PCA on MNIST Data

The application of Principal Component Analysis (PCA) on the Fashion-MNIST dataset to visualize data in 2D and generate new images.

python
ds
ml

Last modified: Sep 30, 2023

Description

In this exercise for Intro to Machine Learning with Applications class by Dr. Liang, we explore the application of Principal Component Analysis (PCA) on the Fashion-MNIST dataset. The primary objective is to visualize the data in 2D and generate new images using PCA as a generative model. The implementation utilizes the scikit-learn library, particularly the IncrementalPCA module for efficiency.

Data Sources

Fashion-MNIST dataset is employed for this task. It consists of grayscale images (28x28 pixels) of 10 different fashion categories.

Methodology

Loading the Dataset

The Fashion-MNIST dataset is loaded using the scikit-learn fetch_openml function. Images are reshaped into a numpy array, and class labels are extracted.

Data Visualization

A subset of images is displayed using matplotlib, providing an overview of the dataset.

Displaying one of the images

Displaying one of the images

PCA Visualization

The IncrementalPCA method is utilized for dimensionality reduction to 2 components. Visualizations include scatter plots of data points and separate plots for class labels 0 and 1. The plot_components function enhances the visualization by overlaying images on the scatter plot.

Plotting the data points in 2D

Plotting the data points in 2D

Display data points using plot_components

Display data points using plot_components

Display data points with class label 1 using plot_components

Display data points with class label 1 using plot_components

Plotting the data points with class label 0 (target) in 2D

Plotting the data points with class label 0 (target) in 2D

Display data points with class label 0 using plot_components

Display data points with class label 0 using plot_components

Generating New Images

The optimal number of components is determined by analyzing the cumulative explained variance ratio.
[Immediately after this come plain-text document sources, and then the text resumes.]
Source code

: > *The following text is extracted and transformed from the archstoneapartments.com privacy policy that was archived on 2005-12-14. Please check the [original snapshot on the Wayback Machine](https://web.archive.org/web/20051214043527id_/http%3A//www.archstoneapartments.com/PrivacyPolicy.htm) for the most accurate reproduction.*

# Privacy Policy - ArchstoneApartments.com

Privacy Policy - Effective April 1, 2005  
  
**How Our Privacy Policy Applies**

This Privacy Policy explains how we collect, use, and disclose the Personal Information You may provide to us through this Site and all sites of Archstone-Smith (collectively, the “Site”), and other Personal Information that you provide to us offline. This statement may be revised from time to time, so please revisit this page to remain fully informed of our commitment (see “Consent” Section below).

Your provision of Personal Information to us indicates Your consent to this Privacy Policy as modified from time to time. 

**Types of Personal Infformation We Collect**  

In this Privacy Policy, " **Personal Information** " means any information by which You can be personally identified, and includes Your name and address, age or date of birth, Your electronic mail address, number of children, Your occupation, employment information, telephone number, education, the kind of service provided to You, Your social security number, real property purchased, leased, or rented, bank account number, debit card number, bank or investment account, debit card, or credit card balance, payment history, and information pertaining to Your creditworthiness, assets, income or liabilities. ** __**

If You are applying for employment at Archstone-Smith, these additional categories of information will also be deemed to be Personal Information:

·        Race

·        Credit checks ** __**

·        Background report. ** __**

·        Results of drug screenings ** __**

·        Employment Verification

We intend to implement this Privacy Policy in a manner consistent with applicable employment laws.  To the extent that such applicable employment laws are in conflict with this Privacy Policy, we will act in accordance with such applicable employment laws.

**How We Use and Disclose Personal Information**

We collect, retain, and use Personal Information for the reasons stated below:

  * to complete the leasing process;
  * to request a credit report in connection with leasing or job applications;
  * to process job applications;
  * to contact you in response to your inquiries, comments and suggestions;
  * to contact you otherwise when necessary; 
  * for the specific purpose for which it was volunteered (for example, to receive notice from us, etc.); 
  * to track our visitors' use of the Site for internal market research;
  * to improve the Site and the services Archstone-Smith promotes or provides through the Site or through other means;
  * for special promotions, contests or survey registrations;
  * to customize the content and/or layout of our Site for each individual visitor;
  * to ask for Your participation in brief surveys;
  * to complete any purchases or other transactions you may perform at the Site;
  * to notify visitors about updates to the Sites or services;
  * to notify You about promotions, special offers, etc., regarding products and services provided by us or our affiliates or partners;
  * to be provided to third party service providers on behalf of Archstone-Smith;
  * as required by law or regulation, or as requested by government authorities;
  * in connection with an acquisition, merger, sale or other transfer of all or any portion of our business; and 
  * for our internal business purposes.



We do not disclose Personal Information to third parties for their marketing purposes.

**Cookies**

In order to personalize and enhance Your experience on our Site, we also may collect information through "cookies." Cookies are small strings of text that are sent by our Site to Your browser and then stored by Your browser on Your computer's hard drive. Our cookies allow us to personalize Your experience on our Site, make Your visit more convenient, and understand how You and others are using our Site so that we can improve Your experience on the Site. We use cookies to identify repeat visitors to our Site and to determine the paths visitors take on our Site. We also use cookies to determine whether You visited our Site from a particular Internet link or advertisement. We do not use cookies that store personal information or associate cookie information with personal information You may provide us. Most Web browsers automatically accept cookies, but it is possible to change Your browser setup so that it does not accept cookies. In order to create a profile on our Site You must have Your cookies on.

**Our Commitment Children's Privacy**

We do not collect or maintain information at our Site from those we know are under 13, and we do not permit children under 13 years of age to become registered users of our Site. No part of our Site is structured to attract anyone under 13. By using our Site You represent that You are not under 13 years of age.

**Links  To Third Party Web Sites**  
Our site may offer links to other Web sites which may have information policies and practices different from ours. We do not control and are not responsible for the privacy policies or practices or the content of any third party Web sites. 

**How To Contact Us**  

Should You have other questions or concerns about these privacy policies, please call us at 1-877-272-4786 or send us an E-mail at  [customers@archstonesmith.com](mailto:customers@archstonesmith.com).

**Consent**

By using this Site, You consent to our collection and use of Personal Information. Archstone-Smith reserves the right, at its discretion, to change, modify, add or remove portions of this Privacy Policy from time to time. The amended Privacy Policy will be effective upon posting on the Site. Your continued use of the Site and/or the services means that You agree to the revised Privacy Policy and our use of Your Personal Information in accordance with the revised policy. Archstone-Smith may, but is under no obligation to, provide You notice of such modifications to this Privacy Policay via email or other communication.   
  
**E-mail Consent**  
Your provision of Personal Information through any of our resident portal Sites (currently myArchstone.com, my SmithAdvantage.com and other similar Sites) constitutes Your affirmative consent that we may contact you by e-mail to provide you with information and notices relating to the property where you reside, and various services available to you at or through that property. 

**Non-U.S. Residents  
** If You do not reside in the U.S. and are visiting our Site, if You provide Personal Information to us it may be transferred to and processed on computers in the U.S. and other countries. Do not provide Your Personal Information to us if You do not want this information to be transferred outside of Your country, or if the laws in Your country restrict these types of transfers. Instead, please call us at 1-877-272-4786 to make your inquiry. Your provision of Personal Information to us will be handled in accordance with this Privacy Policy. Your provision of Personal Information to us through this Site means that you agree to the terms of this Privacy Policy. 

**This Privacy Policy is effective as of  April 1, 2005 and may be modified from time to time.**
New images are generated by combining random values with the mean and eigenvectors.

Plot the curve of 'percentage of variance explained' (0 - 1) vs n_components (0 - 100)

Plot the curve of ‘percentage of variance explained’ (0 - 1) vs n_components (0 - 100)

One of the images of eigenvectors

One of the images of eigenvectors

Plot the mean image from PCA

Plot the mean image from PCA

Display the newly generated images

Display the newly generated images

t-SNE Visualization

To complement PCA, t-SNE (t-Distributed Stochastic Neighbor Embedding) is applied to a subset of the data for additional visualization. t-SNE reduces dimensionality while preserving the pairwise similarities between data points, providing insights into the dataset’s structure.

Run t-SNE on subset of data and visualize the data in 2D using scatter plot

Run t-SNE on subset of data and visualize the data in 2D using scatter plot

Conclusion

Data Visualization: PCA effectively reduces high-dimensional image data to 2D, providing a visual representation of the dataset’s structure.
Component Analysis: The eigenvectors (components) extracted by PCA reveal meaningful features in the images.
Image Generation: While PCA is not optimal for image generation, the process of combining mean and eigenvectors to create new images is demonstrated.
t-SNE Visualization: t-SNE offers an alternative perspective, emphasizing similarities between data points in 2D space.

PCA proves valuable for visualizing high-dimensional image data and extracting meaningful features. However, its limitations in image generation highlight the need for alternative methods, such as those based on neural networks. The addition of t-SNE provides a complementary view of the dataset’s structure, enhancing the overall understanding.